◆ **Dataset**:

BEGIN

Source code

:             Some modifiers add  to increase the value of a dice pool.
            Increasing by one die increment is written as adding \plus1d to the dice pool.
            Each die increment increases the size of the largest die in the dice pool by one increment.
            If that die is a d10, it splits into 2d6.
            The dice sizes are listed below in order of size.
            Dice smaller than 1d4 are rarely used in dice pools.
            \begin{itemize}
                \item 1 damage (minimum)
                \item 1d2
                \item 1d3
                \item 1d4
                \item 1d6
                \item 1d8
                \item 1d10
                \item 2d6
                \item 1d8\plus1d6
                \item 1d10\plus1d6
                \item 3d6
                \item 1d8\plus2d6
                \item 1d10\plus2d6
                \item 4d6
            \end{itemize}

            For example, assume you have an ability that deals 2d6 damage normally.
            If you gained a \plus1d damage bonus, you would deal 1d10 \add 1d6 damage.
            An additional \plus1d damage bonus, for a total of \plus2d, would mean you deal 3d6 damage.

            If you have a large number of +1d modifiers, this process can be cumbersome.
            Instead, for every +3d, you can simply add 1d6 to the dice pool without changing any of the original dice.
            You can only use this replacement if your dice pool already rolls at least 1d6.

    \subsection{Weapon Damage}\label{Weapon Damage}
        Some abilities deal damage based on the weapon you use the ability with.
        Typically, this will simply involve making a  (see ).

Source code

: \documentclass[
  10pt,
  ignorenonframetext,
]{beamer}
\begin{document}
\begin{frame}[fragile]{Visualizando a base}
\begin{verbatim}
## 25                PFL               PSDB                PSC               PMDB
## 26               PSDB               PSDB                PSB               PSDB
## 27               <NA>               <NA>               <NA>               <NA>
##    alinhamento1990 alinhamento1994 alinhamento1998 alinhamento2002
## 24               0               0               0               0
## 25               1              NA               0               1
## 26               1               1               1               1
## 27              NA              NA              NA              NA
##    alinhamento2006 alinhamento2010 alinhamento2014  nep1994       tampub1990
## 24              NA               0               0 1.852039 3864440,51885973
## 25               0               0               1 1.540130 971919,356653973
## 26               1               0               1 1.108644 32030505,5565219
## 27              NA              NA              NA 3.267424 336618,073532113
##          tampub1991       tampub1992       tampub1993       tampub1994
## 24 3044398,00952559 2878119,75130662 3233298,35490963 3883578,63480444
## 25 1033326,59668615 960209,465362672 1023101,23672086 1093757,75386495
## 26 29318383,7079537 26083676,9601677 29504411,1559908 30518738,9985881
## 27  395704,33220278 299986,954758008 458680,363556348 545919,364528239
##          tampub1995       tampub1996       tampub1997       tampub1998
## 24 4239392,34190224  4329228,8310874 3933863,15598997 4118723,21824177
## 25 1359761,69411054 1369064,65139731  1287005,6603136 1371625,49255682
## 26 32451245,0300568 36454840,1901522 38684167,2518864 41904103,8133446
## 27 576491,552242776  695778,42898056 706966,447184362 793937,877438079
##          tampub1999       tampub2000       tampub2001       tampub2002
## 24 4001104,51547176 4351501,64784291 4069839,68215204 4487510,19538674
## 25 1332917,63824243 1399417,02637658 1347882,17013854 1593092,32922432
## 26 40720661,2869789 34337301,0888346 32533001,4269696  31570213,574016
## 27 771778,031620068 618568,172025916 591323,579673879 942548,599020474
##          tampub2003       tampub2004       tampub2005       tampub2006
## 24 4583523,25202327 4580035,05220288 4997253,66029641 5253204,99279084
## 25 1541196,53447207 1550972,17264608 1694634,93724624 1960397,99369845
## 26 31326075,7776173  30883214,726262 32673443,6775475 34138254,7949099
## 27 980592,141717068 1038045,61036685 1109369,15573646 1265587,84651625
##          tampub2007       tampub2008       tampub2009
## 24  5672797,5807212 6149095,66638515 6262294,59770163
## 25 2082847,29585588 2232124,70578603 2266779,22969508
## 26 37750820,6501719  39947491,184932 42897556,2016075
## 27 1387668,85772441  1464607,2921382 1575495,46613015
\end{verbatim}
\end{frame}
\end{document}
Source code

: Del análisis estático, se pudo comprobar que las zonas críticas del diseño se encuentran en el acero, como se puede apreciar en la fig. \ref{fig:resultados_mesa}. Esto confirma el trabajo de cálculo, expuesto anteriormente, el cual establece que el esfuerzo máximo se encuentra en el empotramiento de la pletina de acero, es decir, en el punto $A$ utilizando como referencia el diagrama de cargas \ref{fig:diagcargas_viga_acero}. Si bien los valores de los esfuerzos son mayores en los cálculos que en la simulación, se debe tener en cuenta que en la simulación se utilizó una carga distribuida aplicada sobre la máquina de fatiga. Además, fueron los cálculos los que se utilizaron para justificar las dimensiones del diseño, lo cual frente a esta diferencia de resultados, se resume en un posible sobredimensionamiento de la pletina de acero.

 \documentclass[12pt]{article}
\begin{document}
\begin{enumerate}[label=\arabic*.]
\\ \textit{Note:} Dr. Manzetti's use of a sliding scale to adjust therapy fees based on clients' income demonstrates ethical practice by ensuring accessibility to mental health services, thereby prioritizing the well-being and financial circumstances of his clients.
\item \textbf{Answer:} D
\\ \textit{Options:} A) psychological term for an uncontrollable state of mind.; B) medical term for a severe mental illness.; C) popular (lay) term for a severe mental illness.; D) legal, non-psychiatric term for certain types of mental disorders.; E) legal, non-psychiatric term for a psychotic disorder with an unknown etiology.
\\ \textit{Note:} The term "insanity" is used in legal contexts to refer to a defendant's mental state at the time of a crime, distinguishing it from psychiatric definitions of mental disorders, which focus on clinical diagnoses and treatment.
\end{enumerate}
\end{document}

END

◆ **What the task asks**:
Print again the lines of the entries above that fall between the line holding "Typically, this will" and the line holding "NA 3.267424 336618,073532113", inclusive, exactly as they stand.

◆ **Written response**:
        Typically, this will simply involve making a  (see ).

Source code

: \documentclass[
  10pt,
  ignorenonframetext,
]{beamer}
\begin{document}
\begin{frame}[fragile]{Visualizando a base}
\begin{verbatim}
## 25                PFL               PSDB                PSC               PMDB
## 26               PSDB               PSDB                PSB               PSDB
## 27               <NA>               <NA>               <NA>               <NA>
##    alinhamento1990 alinhamento1994 alinhamento1998 alinhamento2002
## 24               0               0               0               0
## 25               1              NA               0               1
## 26               1               1               1               1
## 27              NA              NA              NA              NA
##    alinhamento2006 alinhamento2010 alinhamento2014  nep1994       tampub1990
## 24              NA               0               0 1.852039 3864440,51885973
## 25               0               0               1 1.540130 971919,356653973
## 26               1               0               1 1.108644 32030505,5565219
## 27              NA              NA              NA 3.267424 336618,073532113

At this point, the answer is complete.